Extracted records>

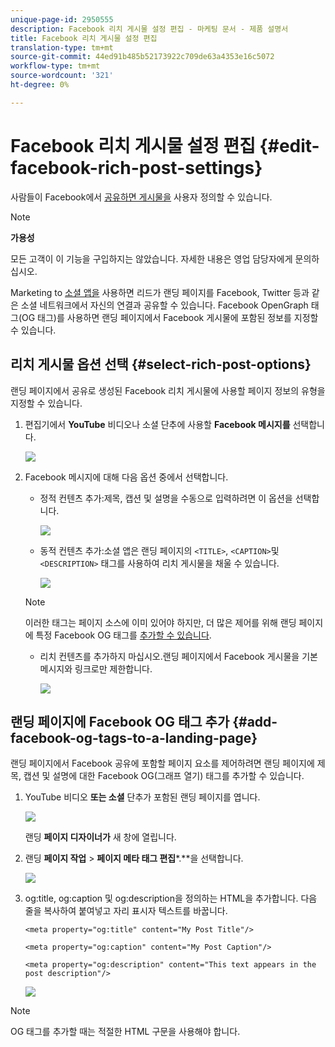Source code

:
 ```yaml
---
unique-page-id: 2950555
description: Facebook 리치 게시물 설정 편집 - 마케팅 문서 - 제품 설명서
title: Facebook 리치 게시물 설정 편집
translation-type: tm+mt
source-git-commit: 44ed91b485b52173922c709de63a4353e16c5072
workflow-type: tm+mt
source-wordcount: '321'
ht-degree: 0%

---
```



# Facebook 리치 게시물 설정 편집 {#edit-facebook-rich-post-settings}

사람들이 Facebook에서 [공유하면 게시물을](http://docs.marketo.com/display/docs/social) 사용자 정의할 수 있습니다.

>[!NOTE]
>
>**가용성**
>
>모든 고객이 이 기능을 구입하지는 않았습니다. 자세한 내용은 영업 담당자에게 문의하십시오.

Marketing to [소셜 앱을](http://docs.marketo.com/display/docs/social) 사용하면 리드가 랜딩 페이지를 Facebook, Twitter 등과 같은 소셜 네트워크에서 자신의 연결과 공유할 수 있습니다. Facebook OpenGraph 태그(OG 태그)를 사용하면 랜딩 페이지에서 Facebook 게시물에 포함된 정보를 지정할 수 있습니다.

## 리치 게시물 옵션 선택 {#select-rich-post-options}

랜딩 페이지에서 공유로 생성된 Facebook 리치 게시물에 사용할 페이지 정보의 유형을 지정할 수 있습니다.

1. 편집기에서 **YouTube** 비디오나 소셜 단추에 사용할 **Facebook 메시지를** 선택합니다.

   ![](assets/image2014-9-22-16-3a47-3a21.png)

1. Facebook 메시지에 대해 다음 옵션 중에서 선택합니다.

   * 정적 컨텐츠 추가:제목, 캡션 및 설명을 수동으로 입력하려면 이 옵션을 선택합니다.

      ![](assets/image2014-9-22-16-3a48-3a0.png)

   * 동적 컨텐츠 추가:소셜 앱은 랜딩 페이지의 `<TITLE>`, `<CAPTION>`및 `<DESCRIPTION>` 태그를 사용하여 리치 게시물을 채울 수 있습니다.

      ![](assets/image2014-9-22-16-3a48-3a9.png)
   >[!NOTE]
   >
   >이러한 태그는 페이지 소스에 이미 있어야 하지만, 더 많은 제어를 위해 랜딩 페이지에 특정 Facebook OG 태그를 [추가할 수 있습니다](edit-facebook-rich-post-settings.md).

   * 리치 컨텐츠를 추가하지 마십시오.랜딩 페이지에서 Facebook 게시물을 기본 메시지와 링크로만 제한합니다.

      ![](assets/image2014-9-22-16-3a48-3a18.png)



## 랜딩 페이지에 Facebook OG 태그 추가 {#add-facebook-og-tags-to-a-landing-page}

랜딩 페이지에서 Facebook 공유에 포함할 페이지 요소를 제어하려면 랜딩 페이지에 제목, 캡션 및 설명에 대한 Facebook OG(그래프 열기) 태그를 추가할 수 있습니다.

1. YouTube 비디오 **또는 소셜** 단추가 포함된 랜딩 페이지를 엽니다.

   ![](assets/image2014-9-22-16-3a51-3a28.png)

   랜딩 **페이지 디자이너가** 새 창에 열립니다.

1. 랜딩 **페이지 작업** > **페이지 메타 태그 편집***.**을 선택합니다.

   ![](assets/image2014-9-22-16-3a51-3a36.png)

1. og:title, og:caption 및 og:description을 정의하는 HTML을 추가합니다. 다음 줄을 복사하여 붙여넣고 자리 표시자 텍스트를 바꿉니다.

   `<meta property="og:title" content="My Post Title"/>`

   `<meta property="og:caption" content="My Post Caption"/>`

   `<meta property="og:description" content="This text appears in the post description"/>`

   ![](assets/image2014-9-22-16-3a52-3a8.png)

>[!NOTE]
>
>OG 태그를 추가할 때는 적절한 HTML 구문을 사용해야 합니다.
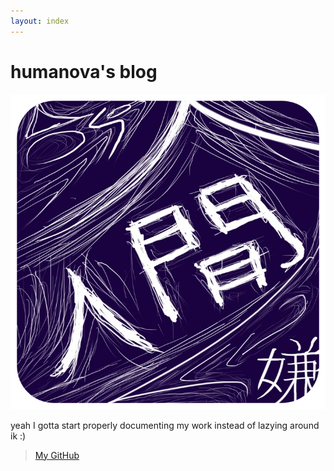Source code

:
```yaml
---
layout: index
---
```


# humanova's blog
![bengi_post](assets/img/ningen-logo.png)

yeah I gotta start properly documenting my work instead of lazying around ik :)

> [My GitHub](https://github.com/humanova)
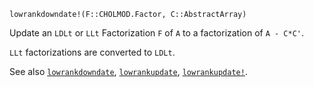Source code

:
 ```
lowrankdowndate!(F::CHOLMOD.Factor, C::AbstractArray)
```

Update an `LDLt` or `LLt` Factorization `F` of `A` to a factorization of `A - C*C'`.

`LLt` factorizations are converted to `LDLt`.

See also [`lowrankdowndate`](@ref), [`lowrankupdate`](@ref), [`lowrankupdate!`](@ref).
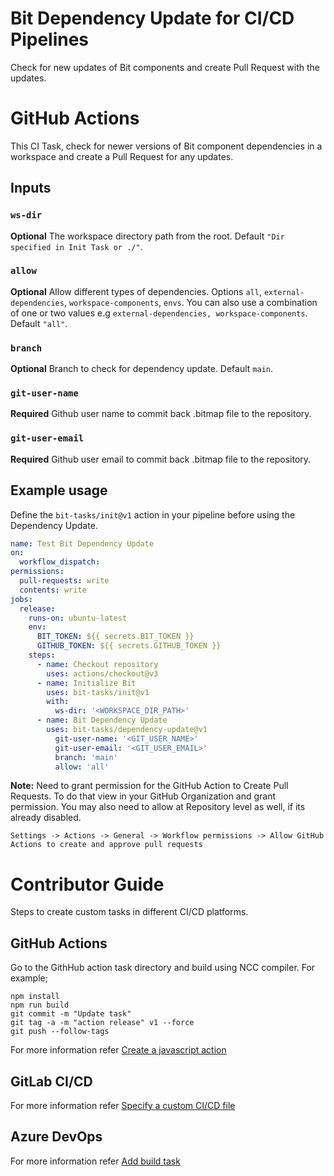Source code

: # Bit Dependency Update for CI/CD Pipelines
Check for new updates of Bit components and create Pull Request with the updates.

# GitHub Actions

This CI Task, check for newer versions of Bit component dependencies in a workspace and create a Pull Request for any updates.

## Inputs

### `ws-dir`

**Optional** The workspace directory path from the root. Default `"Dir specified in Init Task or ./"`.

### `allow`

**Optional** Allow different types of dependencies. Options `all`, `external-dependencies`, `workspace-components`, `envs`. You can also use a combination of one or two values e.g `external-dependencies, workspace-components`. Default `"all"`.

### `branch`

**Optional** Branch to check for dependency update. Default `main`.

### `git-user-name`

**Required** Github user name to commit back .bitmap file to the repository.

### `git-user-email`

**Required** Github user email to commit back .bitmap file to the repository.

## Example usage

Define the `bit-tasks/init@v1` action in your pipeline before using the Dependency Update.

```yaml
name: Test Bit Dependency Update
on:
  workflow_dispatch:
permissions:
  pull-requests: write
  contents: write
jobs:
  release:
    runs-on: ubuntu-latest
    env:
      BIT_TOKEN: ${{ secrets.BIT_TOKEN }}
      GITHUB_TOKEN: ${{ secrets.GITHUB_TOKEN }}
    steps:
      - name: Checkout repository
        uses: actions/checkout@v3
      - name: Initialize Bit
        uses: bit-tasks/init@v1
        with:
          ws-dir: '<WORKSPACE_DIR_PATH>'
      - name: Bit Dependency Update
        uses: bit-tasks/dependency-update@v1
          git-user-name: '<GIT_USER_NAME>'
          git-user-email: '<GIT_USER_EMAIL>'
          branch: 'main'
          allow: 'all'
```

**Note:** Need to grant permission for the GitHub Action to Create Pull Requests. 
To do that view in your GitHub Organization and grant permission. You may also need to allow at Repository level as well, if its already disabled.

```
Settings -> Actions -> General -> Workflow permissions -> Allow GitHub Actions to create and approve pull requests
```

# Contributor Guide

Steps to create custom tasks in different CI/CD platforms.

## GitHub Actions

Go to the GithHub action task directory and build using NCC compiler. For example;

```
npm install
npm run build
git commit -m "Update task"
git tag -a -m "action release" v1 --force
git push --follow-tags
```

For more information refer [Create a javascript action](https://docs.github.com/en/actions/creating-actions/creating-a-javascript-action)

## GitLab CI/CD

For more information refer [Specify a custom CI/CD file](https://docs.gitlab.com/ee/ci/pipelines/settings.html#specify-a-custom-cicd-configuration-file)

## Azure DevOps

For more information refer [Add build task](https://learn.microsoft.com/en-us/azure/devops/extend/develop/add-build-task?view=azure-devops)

WHAT THE TASK REQUIRES> Wherever the word "bitmap" appears in the entries above, copy that whole line.

TASK ANSWER>
**Required** Github user name to commit back .bitmap file to the repository.
**Required** Github user email to commit back .bitmap file to the repository.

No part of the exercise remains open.